» Exercise materials:
##########

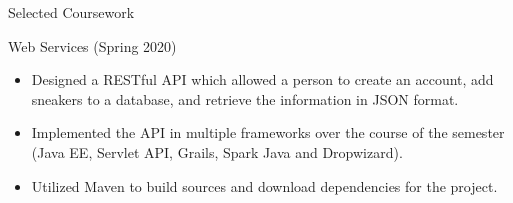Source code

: \documentclass[]{johnsoncv}
\begin{document}
	\begin{cvsection}{Selected Coursework}
		

		\begin{cvsubsection}{Web Services (Spring 2020)}{}{}
			\begin{itemize}
				\item Designed a RESTful API which allowed a person to create an account, add sneakers to a database, and retrieve the information in JSON format.
				\item Implemented the API in multiple frameworks over the course of the semester (Java EE, Servlet API, Grails, Spark Java and Dropwizard).
				\item Utilized Maven to build sources and download dependencies for the project.
			\end{itemize}
		\end{cvsubsection}	

	


\end{cvsection}
\end{document}

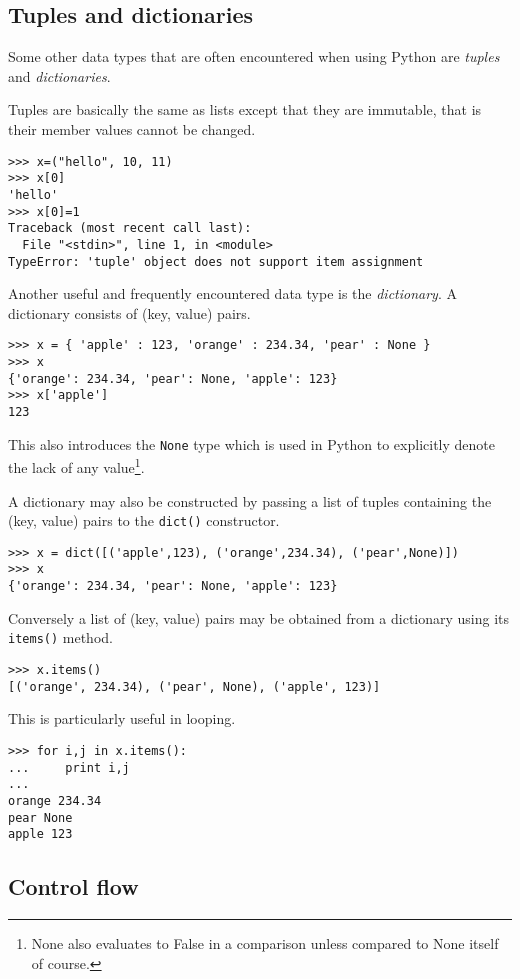 \documentclass[10pt,a4paper]{article}
\begin{document}
\subsection{Tuples and dictionaries}
Some other data types that are often encountered when using Python are \emph{tuples} and \emph{dictionaries}.

Tuples are basically the same as lists except that they are immutable, that is their member values cannot be changed.
\begin{lstlisting}
>>> x=("hello", 10, 11)
>>> x[0]
'hello'
>>> x[0]=1
Traceback (most recent call last):
  File "<stdin>", line 1, in <module>
TypeError: 'tuple' object does not support item assignment
\end{lstlisting}
Another useful and frequently encountered data type is the \emph{dictionary}.
A dictionary consists of (key, value) pairs.
\begin{lstlisting}
>>> x = { 'apple' : 123, 'orange' : 234.34, 'pear' : None }
>>> x
{'orange': 234.34, 'pear': None, 'apple': 123}
>>> x['apple']
123
\end{lstlisting}
This also introduces the \verb|None| type which is used in Python to explicitly denote the lack of any value\footnote{None also evaluates to False in a comparison unless compared to None itself of course.}.

A dictionary may also be constructed by passing a list of tuples containing the (key, value) pairs to the \verb|dict()| constructor.
\begin{lstlisting}
>>> x = dict([('apple',123), ('orange',234.34), ('pear',None)])
>>> x
{'orange': 234.34, 'pear': None, 'apple': 123}
\end{lstlisting}
Conversely a list of (key, value) pairs may be obtained from a dictionary using its \verb|items()| method.
\begin{lstlisting}
>>> x.items()
[('orange', 234.34), ('pear', None), ('apple', 123)]
\end{lstlisting}
This is particularly useful in looping.
\begin{lstlisting}
>>> for i,j in x.items():
...     print i,j
... 
orange 234.34
pear None
apple 123
\end{lstlisting}

\subsection{Control flow}
\end{document}
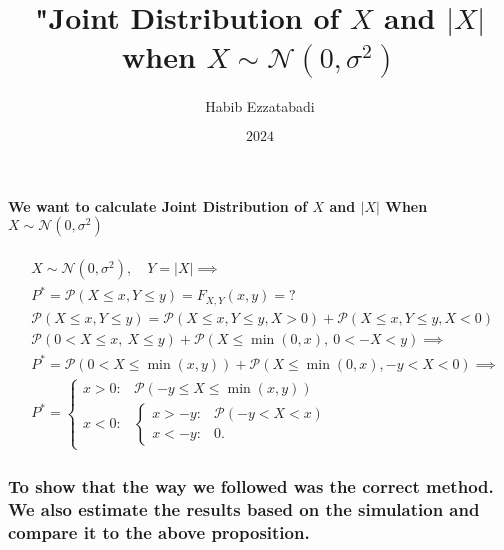 \documentclass[12pt]{article}
\author{Habib Ezzatabadi}
\date{$2024$}
\title{"Joint Distribution of $X$ and $|X|$ when $X \sim \mathcal{N}(0, \sigma^2)$}
\begin{document}
    
    \maketitle
    
    

    
    \paragraph{\texorpdfstring{We want to calculate Joint Distribution of
\(X\) and \(|X|\) When
\(X \sim \mathcal{N}(0, \sigma^2)\)}{We want to calculate Joint Distribution of X and \textbar X\textbar{} When X \textbackslash sim \textbackslash mathcal\{N\}(0, \textbackslash sigma\^{}2)}}\label{we-want-to-calculate-joint-distribution-of-x-and-x-when-x-sim-mathcaln0-sigma2}

    \[
\begin{aligned}
& X\sim\mathcal{N}(0, \sigma^2), \quad Y = \vert X \vert \implies \\
& P^* = \mathcal{P}(X \leq x, Y \leq y) = F_{X, Y}(x, y) = ? \\
& \mathcal{P}(X \leq x, Y \leq y) = \mathcal{P}(X \leq x, Y \leq y, X > 0) + \mathcal{P}(X \leq x, Y \leq y, X < 0)\\
& \mathcal{P}(0 < X \leq x, ~ X \leq y) + \mathcal{P}(X \leq \min(0, x), ~0 < -X < y) \implies \\
& P^* = \mathcal{P}(0 < X \leq \min(x, y)) + \mathcal{P}(X \leq \min(0, x), -y < X < 0) \implies \\
& P^* = \begin{cases}
x > 0: & \mathcal{P}(-y \leq X \leq \min(x, y)) \\
x < 0: & \begin{cases} 
x > -y: & \mathcal{P}(-y < X < x) \\
x < -y: & 0.
\end{cases}
\end{cases}
\end{aligned}
\]

    \subsubsection{To show that the way we followed was the correct method.
We also estimate the results based on the simulation and compare it to
the above
proposition.}\label{to-show-that-the-way-we-followed-was-the-correct-method.-we-also-estimate-the-results-based-on-the-simulation-and-compare-it-to-the-above-proposition.}
\end{document}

##########

» Aim of the exercise: Leaving out only the pictures, return the material above unchanged.

» Task answer:
Source code

: \documentclass[]{johnsoncv}
\begin{document}
	\begin{cvsection}{Selected Coursework}
		

		\begin{cvsubsection}{Web Services (Spring 2020)}{}{}
			\begin{itemize}
				\item Designed a RESTful API which allowed a person to create an account, add sneakers to a database, and retrieve the information in JSON format.
				\item Implemented the API in multiple frameworks over the course of the semester (Java EE, Servlet API, Grails, Spark Java and Dropwizard).
				\item Utilized Maven to build sources and download dependencies for the project.
			\end{itemize}
		\end{cvsubsection}	

	


\end{cvsection}
\end{document}

 \documentclass[10pt,a4paper]{article}
\begin{document}
\subsection{Tuples and dictionaries}
Some other data types that are often encountered when using Python are \emph{tuples} and \emph{dictionaries}.

Tuples are basically the same as lists except that they are immutable, that is their member values cannot be changed.
\begin{lstlisting}
>>> x=("hello", 10, 11)
>>> x[0]
'hello'
>>> x[0]=1
Traceback (most recent call last):
  File "<stdin>", line 1, in <module>
TypeError: 'tuple' object does not support item assignment
\end{lstlisting}
Another useful and frequently encountered data type is the \emph{dictionary}.
A dictionary consists of (key, value) pairs.
\begin{lstlisting}
>>> x = { 'apple' : 123, 'orange' : 234.34, 'pear' : None }
>>> x
{'orange': 234.34, 'pear': None, 'apple': 123}
>>> x['apple']
123
\end{lstlisting}
This also introduces the \verb|None| type which is used in Python to explicitly denote the lack of any value\footnote{None also evaluates to False in a comparison unless compared to None itself of course.}.

A dictionary may also be constructed by passing a list of tuples containing the (key, value) pairs to the \verb|dict()| constructor.
\begin{lstlisting}
>>> x = dict([('apple',123), ('orange',234.34), ('pear',None)])
>>> x
{'orange': 234.34, 'pear': None, 'apple': 123}
\end{lstlisting}
Conversely a list of (key, value) pairs may be obtained from a dictionary using its \verb|items()| method.
\begin{lstlisting}
>>> x.items()
[('orange', 234.34), ('pear', None), ('apple', 123)]
\end{lstlisting}
This is particularly useful in looping.
\begin{lstlisting}
>>> for i,j in x.items():
...     print i,j
... 
orange 234.34
pear None
apple 123
\end{lstlisting}

\subsection{Control flow}
\end{document}
 \documentclass[12pt]{article}
\author{Habib Ezzatabadi}
\date{$2024$}
\title{"Joint Distribution of $X$ and $|X|$ when $X \sim \mathcal{N}(0, \sigma^2)$}
\begin{document}
    
    \maketitle
    
    

    
    \paragraph{\texorpdfstring{We want to calculate Joint Distribution of
\(X\) and \(|X|\) When
\(X \sim \mathcal{N}(0, \sigma^2)\)}{We want to calculate Joint Distribution of X and \textbar X\textbar{} When X \textbackslash sim \textbackslash mathcal\{N\}(0, \textbackslash sigma\^{}2)}}\label{we-want-to-calculate-joint-distribution-of-x-and-x-when-x-sim-mathcaln0-sigma2}

    \[
\begin{aligned}
& X\sim\mathcal{N}(0, \sigma^2), \quad Y = \vert X \vert \implies \\
& P^* = \mathcal{P}(X \leq x, Y \leq y) = F_{X, Y}(x, y) = ? \\
& \mathcal{P}(X \leq x, Y \leq y) = \mathcal{P}(X \leq x, Y \leq y, X > 0) + \mathcal{P}(X \leq x, Y \leq y, X < 0)\\
& \mathcal{P}(0 < X \leq x, ~ X \leq y) + \mathcal{P}(X \leq \min(0, x), ~0 < -X < y) \implies \\
& P^* = \mathcal{P}(0 < X \leq \min(x, y)) + \mathcal{P}(X \leq \min(0, x), -y < X < 0) \implies \\
& P^* = \begin{cases}
x > 0: & \mathcal{P}(-y \leq X \leq \min(x, y)) \\
x < 0: & \begin{cases} 
x > -y: & \mathcal{P}(-y < X < x) \\
x < -y: & 0.
\end{cases}
\end{cases}
\end{aligned}
\]

    \subsubsection{To show that the way we followed was the correct method.
We also estimate the results based on the simulation and compare it to
the above
proposition.}\label{to-show-that-the-way-we-followed-was-the-correct-method.-we-also-estimate-the-results-based-on-the-simulation-and-compare-it-to-the-above-proposition.}
\end{document}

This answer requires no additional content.